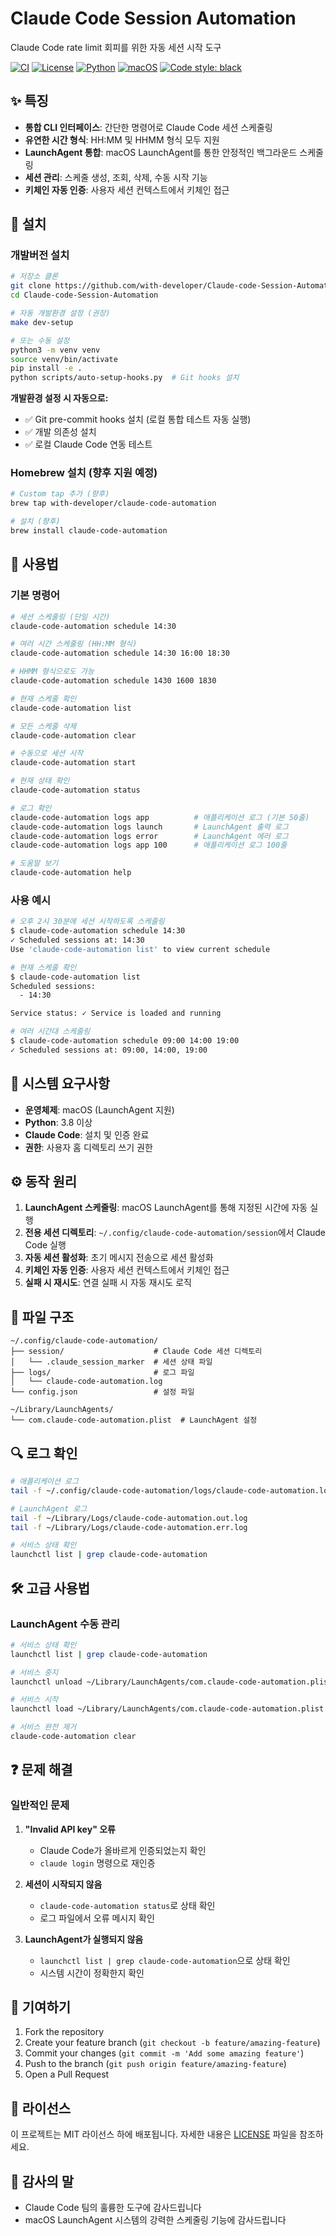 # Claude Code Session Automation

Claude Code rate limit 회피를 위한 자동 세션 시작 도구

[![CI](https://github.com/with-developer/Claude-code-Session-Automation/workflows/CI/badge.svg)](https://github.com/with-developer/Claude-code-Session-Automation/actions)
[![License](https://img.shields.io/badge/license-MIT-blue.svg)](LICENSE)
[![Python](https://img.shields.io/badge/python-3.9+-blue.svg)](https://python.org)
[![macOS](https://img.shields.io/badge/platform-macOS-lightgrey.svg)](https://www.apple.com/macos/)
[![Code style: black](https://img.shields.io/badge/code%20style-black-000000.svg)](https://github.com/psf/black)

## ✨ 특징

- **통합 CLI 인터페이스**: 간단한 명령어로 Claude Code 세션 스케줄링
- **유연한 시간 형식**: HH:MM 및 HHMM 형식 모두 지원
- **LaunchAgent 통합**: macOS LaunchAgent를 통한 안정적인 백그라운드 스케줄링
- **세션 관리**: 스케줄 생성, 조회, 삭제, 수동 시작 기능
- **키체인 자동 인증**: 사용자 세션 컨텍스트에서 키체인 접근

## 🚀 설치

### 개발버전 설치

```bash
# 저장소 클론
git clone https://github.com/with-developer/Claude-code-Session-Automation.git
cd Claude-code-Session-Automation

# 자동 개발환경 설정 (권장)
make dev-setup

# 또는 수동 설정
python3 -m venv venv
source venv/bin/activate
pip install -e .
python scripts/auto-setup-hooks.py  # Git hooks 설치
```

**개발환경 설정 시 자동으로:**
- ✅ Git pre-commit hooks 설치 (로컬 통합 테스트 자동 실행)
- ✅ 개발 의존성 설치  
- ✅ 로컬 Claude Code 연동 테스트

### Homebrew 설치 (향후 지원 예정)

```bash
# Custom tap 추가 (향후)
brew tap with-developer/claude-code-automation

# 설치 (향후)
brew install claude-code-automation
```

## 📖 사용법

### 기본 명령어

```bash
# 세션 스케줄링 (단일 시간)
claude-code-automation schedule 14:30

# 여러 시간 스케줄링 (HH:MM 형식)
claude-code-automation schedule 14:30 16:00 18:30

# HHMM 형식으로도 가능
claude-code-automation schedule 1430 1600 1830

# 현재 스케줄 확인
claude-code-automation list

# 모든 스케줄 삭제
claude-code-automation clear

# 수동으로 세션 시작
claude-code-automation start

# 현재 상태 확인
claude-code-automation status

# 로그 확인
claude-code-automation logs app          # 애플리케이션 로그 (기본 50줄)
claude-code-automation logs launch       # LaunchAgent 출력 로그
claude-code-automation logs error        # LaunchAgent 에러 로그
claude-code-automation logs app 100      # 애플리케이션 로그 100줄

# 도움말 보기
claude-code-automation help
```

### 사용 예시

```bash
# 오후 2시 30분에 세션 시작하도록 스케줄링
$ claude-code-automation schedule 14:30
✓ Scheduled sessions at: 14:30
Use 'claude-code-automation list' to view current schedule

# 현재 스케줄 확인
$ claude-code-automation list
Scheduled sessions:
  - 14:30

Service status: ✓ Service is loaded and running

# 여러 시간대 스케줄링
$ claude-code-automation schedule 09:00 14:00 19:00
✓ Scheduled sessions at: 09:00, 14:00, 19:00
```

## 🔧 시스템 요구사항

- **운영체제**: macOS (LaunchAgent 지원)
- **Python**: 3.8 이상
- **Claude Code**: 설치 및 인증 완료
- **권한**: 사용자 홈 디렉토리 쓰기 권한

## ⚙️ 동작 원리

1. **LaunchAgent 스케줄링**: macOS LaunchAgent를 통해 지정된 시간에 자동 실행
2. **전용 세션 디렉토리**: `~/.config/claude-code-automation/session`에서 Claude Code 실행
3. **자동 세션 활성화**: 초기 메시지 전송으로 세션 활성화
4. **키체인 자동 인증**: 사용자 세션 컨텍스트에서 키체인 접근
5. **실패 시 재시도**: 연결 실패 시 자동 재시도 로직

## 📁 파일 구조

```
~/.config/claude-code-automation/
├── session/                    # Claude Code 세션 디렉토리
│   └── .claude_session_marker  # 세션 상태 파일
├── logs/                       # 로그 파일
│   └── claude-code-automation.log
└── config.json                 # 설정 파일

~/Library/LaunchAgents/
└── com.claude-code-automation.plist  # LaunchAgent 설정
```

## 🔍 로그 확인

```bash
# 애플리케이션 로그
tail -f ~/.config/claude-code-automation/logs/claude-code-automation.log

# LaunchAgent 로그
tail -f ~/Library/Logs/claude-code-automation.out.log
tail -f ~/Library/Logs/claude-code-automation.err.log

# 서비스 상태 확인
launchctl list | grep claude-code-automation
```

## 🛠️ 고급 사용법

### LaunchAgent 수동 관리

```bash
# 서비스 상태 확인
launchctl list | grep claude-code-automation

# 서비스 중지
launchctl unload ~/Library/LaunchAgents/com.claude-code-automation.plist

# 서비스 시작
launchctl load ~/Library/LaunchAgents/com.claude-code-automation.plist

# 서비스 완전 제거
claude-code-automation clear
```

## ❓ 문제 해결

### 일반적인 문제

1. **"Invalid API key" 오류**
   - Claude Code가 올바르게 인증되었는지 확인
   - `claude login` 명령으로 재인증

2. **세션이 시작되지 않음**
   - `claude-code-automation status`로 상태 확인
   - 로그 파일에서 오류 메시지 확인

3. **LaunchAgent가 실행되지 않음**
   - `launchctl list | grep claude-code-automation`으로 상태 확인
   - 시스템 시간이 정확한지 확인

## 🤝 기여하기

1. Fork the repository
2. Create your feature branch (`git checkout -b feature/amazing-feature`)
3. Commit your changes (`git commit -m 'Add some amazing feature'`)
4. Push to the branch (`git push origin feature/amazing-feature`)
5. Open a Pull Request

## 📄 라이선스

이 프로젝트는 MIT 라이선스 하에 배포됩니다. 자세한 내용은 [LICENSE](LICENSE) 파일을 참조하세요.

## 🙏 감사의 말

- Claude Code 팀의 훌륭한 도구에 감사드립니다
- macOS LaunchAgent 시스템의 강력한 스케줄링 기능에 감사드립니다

--

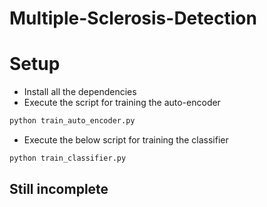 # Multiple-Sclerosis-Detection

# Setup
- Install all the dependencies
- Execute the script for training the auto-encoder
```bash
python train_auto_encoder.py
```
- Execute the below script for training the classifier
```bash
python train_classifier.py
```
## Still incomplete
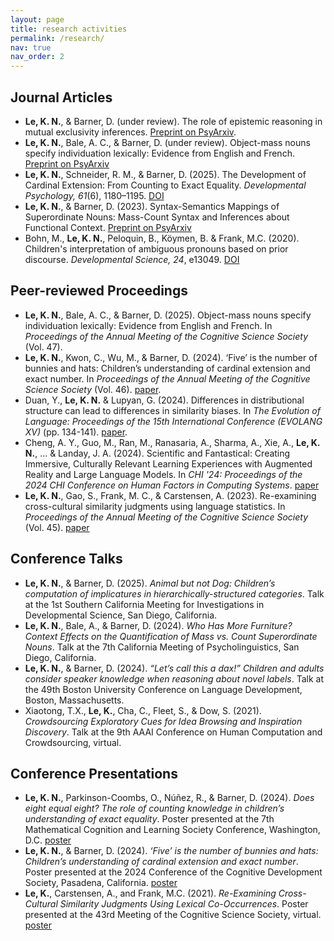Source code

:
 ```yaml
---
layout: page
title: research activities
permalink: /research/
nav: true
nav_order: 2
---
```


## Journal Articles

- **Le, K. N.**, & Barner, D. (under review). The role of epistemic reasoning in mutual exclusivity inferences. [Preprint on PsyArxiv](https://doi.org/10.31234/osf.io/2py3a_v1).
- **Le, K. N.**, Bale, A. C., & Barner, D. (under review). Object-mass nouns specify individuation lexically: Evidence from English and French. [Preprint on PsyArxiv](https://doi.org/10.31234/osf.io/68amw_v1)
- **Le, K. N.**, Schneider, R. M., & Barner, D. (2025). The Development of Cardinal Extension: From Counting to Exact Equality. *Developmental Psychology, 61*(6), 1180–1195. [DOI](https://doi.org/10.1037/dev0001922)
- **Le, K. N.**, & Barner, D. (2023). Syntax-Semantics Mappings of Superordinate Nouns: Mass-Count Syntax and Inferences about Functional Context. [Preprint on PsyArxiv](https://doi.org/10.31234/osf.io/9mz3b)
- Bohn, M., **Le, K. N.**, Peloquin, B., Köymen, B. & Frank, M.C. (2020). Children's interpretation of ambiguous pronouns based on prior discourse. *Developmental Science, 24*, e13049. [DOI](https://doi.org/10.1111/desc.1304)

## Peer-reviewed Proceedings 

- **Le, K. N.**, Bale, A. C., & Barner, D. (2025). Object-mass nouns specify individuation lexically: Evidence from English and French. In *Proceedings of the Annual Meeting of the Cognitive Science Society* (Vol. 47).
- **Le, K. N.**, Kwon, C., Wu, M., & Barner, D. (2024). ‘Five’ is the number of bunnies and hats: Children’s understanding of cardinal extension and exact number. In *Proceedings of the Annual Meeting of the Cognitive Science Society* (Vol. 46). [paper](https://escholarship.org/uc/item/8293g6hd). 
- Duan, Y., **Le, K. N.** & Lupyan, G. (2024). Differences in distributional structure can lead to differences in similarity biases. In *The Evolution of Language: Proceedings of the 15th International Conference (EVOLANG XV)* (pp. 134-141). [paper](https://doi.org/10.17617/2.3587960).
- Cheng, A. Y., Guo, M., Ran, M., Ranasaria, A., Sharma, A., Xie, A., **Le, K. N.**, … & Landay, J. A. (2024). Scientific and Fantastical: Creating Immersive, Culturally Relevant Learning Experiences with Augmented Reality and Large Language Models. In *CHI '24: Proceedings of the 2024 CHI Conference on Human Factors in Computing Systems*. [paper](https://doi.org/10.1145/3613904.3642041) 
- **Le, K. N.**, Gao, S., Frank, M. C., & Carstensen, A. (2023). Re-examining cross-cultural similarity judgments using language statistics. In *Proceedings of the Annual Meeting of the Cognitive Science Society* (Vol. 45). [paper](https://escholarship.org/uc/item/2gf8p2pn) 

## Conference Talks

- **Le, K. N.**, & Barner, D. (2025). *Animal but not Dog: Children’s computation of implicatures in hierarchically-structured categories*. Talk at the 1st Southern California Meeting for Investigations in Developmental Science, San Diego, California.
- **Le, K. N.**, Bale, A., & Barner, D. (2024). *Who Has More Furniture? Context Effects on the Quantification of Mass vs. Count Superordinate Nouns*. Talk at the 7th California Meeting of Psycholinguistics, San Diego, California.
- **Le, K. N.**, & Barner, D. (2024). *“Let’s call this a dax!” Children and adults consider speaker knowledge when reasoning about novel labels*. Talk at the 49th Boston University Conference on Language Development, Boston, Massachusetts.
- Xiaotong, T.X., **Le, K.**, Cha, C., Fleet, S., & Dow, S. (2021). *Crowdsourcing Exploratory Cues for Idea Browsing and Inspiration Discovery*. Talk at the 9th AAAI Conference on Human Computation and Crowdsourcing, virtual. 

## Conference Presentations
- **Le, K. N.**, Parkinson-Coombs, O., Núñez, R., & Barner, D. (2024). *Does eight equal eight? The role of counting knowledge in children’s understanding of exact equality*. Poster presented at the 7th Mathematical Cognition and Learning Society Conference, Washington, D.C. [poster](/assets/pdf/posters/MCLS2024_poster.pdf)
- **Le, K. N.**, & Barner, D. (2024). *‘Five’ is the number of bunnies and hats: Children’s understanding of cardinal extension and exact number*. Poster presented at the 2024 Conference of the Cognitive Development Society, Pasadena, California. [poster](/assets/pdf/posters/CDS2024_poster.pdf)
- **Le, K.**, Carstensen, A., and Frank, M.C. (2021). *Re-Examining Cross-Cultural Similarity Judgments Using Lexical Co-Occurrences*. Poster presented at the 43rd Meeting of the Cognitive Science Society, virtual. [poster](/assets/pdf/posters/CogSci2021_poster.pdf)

...

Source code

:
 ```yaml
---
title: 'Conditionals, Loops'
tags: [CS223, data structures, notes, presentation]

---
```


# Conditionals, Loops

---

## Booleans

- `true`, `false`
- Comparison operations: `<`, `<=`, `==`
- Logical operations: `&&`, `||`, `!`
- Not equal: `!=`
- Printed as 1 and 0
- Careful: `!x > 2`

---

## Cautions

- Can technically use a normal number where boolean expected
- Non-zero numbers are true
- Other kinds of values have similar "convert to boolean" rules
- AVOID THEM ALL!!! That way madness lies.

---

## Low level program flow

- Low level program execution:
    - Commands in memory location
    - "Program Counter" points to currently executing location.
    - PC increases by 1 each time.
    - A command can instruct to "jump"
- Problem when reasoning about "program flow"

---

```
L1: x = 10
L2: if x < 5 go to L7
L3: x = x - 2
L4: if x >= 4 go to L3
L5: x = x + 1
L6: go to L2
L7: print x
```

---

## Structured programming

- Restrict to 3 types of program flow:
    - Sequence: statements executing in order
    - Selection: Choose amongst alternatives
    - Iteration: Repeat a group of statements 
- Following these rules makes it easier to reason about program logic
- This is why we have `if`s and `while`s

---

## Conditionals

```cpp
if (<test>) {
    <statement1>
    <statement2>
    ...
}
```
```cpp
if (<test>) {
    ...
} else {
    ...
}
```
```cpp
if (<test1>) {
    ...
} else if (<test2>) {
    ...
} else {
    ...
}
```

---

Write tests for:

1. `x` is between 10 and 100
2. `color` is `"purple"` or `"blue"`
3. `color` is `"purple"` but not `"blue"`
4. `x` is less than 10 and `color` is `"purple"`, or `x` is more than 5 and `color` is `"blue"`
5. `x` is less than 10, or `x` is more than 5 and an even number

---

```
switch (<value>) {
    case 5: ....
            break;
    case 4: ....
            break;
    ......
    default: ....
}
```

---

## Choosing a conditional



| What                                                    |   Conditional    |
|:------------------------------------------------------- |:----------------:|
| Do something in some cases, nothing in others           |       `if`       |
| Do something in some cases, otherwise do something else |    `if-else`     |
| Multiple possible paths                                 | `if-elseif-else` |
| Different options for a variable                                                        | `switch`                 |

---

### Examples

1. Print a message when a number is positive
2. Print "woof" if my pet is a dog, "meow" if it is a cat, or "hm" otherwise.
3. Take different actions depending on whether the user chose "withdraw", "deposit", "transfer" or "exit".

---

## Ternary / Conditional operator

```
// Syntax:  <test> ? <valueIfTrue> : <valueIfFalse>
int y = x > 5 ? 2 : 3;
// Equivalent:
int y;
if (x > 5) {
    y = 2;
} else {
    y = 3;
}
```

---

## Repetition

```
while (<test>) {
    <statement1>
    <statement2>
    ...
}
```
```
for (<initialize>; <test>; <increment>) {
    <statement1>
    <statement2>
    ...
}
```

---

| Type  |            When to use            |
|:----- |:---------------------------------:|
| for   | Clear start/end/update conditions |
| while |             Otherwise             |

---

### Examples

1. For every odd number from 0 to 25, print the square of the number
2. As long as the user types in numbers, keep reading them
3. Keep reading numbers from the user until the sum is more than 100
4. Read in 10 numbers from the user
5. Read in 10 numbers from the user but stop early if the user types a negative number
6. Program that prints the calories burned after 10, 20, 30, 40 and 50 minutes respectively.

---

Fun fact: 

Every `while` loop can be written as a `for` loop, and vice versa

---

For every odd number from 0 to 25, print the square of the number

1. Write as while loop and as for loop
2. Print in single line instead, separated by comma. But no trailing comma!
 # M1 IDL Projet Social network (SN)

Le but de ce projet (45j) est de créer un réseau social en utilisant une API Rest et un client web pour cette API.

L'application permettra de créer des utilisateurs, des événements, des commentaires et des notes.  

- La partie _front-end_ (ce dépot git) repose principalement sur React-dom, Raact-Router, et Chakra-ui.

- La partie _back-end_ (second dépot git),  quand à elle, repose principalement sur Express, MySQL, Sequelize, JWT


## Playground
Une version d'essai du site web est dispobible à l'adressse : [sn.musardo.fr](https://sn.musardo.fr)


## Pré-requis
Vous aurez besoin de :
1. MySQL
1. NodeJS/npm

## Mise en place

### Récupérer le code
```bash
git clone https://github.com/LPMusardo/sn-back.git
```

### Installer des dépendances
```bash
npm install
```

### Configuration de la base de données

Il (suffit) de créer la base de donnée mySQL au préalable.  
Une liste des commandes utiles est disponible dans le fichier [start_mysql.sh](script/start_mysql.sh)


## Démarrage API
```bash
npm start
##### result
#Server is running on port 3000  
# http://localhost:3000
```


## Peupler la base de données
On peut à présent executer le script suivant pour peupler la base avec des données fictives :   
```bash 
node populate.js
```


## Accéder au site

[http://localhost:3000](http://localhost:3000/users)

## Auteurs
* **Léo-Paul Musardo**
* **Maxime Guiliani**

→ Goal of the exercise
Report how many lines in the material above include "données", and give no other words.

→ Exercise output
3